Problem requirements
The answer should be each line of the records that contains the word "ViewNotFound"; please copy them all.

Dataset entries
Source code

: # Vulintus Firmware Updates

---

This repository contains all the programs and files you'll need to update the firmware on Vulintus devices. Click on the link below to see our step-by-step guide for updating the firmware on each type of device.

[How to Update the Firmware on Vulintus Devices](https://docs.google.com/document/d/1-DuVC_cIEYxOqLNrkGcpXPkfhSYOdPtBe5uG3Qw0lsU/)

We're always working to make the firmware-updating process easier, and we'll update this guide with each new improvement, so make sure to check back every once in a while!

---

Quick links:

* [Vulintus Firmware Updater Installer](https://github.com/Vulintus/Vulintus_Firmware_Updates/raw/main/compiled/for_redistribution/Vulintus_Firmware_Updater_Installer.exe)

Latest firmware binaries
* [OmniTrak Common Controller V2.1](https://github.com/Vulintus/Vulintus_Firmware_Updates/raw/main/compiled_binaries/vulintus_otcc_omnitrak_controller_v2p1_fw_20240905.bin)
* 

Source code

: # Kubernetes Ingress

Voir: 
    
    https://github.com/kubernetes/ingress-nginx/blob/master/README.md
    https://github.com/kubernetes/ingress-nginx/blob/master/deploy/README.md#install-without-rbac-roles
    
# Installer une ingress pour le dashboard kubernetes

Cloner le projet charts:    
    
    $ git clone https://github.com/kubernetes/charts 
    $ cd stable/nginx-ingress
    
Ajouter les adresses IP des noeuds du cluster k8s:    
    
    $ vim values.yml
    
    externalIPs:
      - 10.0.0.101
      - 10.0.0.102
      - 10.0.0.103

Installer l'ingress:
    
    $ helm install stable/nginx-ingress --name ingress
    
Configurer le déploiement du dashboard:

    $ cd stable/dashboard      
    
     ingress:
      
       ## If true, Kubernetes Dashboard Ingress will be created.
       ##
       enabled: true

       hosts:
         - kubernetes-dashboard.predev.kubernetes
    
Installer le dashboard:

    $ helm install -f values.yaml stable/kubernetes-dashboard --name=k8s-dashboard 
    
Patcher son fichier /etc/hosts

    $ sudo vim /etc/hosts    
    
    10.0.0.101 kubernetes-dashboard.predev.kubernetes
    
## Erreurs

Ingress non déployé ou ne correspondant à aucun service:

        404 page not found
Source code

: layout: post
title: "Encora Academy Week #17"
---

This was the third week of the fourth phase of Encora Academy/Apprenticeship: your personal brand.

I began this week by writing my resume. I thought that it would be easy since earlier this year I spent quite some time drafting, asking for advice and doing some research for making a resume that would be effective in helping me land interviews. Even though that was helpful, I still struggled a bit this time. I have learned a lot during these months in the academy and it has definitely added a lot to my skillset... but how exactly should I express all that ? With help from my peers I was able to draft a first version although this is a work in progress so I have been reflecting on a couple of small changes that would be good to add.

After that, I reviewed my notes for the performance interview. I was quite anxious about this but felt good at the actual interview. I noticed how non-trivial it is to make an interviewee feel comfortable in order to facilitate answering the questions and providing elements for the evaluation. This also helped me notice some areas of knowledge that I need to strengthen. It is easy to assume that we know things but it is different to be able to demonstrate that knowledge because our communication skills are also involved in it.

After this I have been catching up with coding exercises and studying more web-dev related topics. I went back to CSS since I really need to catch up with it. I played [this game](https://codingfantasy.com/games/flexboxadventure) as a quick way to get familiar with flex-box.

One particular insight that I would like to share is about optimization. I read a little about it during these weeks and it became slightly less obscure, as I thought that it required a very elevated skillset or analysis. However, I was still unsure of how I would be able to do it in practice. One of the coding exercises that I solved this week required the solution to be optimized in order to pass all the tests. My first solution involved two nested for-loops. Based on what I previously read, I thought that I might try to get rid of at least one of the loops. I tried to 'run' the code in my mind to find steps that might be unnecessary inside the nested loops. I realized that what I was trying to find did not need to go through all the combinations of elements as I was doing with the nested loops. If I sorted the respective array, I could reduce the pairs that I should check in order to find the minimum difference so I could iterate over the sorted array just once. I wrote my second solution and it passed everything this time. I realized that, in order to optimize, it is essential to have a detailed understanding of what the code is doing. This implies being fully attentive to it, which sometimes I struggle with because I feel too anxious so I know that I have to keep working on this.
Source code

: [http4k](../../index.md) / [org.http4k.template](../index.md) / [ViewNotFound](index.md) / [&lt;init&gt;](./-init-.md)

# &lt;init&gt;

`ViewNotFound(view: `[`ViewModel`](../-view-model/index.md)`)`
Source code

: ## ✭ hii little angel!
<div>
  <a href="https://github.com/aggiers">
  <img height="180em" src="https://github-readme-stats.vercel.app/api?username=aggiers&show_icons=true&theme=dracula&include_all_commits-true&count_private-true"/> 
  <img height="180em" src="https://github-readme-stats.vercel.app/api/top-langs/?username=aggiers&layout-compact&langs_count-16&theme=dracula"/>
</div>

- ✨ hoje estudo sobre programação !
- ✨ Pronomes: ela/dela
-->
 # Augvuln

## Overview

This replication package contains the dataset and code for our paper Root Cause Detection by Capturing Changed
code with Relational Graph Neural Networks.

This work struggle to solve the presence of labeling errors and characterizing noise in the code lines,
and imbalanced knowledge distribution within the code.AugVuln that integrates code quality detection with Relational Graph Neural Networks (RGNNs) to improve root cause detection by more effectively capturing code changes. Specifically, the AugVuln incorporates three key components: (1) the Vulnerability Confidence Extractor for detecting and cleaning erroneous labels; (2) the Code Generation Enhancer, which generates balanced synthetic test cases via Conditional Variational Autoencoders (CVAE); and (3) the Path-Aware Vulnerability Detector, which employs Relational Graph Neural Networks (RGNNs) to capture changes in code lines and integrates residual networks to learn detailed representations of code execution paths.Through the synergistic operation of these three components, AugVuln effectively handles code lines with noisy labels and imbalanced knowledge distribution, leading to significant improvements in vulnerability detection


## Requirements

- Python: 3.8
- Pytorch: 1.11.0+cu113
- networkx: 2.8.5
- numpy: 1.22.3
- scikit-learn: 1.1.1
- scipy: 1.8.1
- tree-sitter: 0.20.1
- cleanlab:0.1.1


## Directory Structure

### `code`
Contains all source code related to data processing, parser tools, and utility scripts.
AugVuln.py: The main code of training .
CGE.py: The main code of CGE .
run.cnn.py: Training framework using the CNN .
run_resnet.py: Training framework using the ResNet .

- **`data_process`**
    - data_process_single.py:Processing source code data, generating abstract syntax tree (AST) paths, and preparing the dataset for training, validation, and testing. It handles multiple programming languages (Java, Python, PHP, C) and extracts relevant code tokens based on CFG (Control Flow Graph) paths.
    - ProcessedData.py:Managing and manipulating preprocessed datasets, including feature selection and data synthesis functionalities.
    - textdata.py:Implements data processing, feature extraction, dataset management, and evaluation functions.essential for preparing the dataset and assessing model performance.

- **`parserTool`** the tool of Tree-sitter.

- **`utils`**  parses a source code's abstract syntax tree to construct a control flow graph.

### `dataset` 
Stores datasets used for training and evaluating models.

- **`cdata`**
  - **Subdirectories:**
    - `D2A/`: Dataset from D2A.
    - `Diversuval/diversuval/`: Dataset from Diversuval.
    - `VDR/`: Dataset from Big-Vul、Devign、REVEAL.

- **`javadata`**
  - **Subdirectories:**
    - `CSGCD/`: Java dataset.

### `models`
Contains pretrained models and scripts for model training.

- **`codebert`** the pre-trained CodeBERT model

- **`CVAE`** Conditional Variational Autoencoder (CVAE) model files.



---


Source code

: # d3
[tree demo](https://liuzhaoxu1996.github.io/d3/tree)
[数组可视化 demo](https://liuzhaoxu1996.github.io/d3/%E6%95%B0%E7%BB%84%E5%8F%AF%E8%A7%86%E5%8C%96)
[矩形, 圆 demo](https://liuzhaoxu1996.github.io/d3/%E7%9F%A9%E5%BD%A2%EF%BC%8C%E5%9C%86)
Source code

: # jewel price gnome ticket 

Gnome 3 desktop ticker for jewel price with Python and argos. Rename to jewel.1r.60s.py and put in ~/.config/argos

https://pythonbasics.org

Response box
: [http4k](../../index.md) / [org.http4k.template](../index.md) / [ViewNotFound](index.md) / [&lt;init&gt;](./-init-.md)
`ViewNotFound(view: `[`ViewModel`](../-view-model/index.md)`)`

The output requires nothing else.